Mr. Martin said he no longer received cases to mediate.
Another experienced mediator, who declined to be identified because he feared reprisals, was removed from the system after he recommended sanctions for banks that did not meet their obligations under the program. These duties include showing up, bringing pertinent documents and having authority to negotiate with the borrower.
After this mediator made a petition for sanctions in a case this year, Ms. Campbell sent him and the other parties in the matter a letter saying that the recommendation was not a “valid Foreclosure Mediation Program document.” The letter, on Supreme Court of Nevada stationery, also stated that nothing in the law that established the mediation program “requires or permits a mediator to recommend specific sanctions.”
But the statute governing mediations in Nevada clearly specifies that if a lender does not participate in the mediation in good faith, by failing to appear, for example, “the mediator shall prepare and submit to the mediation administrator a petition and recommendation concerning the imposition of sanctions” against the lender. The court then has the power to issue sanctions, which can include forcing a loan modification.
Keith Tierney is a veteran real estate lawyer who was until recently a mediator in the program. He, too, stopped receiving mediation assignments after recommending sanctions against lenders in a number of cases. He said that a program official told him last week that he was no longer eligible because he issued a petition and recommendation for sanctions, even though that is what the law allows.
When asked why she believed that such recommendations were not allowed, Ms. Campbell said mediators who issued them were not following the program rules as interpreted by Nevada’s Supreme Court.
But Mr. Tierney said: “The statute trumps rules. Every attorney in the world knows that if a rule is in contradiction to a statute, the rule is null and void.”
Administering the program gives Ms. Campbell great power. She issues certificates allowing foreclosures to take place after mediations occur. And while she said such certificates were submitted only when mediators’ statements showed they should be, mistakes have happened.
ONE woman went through a mediation in which the lender didn’t provide necessary documents and the mediator noted it, according to legal documents. Under the rules, no certificate is supposed to be issued in such a circumstance, but shortly afterward, the borrower received notice of a trustee sale. Ms. Campbell’s office had issued a certificate allowing foreclosure; only by filing for bankruptcy could the borrower stop it.

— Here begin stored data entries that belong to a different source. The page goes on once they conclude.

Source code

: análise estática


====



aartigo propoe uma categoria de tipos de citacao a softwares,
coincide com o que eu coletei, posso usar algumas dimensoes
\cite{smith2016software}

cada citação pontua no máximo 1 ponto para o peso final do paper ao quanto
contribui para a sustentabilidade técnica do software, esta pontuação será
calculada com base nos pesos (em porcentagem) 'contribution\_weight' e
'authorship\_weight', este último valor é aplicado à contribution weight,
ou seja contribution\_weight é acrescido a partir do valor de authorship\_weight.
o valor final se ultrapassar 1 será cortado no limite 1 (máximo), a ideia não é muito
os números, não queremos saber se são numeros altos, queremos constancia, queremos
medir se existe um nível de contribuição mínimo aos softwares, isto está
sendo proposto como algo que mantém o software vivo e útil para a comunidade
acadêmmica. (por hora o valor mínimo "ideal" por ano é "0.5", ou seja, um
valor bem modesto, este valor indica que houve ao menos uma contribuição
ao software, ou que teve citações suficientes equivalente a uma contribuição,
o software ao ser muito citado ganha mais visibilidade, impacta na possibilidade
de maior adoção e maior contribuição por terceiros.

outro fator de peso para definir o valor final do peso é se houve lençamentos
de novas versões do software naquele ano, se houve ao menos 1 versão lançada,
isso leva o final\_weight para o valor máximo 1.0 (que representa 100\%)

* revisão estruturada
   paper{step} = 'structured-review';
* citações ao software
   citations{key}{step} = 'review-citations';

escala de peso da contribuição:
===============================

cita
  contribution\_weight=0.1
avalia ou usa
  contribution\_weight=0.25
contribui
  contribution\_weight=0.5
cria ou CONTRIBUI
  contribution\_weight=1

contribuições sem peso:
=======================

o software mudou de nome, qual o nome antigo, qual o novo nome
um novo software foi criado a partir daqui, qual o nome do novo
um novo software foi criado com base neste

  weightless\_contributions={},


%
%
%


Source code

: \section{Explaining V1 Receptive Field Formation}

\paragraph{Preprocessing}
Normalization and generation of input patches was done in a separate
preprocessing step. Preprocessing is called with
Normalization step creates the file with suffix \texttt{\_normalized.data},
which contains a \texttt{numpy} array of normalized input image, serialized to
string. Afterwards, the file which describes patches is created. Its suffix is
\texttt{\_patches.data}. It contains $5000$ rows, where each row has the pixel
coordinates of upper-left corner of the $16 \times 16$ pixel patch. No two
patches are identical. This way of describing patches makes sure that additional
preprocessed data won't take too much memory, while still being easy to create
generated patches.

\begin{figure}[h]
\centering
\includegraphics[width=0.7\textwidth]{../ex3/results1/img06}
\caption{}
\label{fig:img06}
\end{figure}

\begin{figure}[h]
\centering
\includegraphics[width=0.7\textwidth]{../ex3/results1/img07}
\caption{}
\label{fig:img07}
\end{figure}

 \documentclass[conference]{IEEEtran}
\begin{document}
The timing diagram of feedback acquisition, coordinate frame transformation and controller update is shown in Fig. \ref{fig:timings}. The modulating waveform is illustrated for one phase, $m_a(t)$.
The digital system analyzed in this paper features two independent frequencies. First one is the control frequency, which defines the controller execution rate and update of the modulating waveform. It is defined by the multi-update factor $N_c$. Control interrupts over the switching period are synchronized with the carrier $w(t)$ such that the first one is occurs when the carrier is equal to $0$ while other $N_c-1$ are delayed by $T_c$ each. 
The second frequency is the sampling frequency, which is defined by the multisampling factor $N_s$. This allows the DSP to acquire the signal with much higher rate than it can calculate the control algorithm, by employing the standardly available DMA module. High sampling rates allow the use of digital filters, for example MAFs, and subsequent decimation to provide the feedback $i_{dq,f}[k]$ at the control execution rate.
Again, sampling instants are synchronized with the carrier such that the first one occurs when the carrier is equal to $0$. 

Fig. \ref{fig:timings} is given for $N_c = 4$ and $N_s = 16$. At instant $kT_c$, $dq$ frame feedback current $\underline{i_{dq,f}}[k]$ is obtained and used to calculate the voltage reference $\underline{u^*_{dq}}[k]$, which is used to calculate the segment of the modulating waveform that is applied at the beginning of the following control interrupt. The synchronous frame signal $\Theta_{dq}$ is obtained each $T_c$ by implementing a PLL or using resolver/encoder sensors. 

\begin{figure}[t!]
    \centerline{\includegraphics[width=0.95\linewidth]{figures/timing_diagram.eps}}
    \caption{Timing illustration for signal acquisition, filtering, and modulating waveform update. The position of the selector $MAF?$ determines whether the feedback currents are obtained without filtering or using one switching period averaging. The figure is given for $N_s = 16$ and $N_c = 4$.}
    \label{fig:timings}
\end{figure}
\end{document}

Ms. Campbell said such problems were rare. The state doesn’t produce data that would allow her assertion to be verified.
Ms. Campbell is not a lawyer and is not a veteran of the housing or banking industries. Before overseeing the mediation program, she worked in the casino industry. She worked for a Chinese company developing a gambling property in Macau and was director of administration for the Cosmopolitan Resort and Casino in Las Vegas.
Ms. Campbell said that her position involved administrative duties, not legal insight, and that her experience overseeing large projects amply prepared her to manage the Nevada mediation program.
But David M. Crosby, the lawyer who represented the borrower whose case resulted in an erroneous foreclosure action, said significant questions remained about the program. Among them, he said, was the role that Ms. Campbell played in the process.
“Does she just do administrative stuff or does she make decisions?” he asked. “That doesn’t seem well decided.”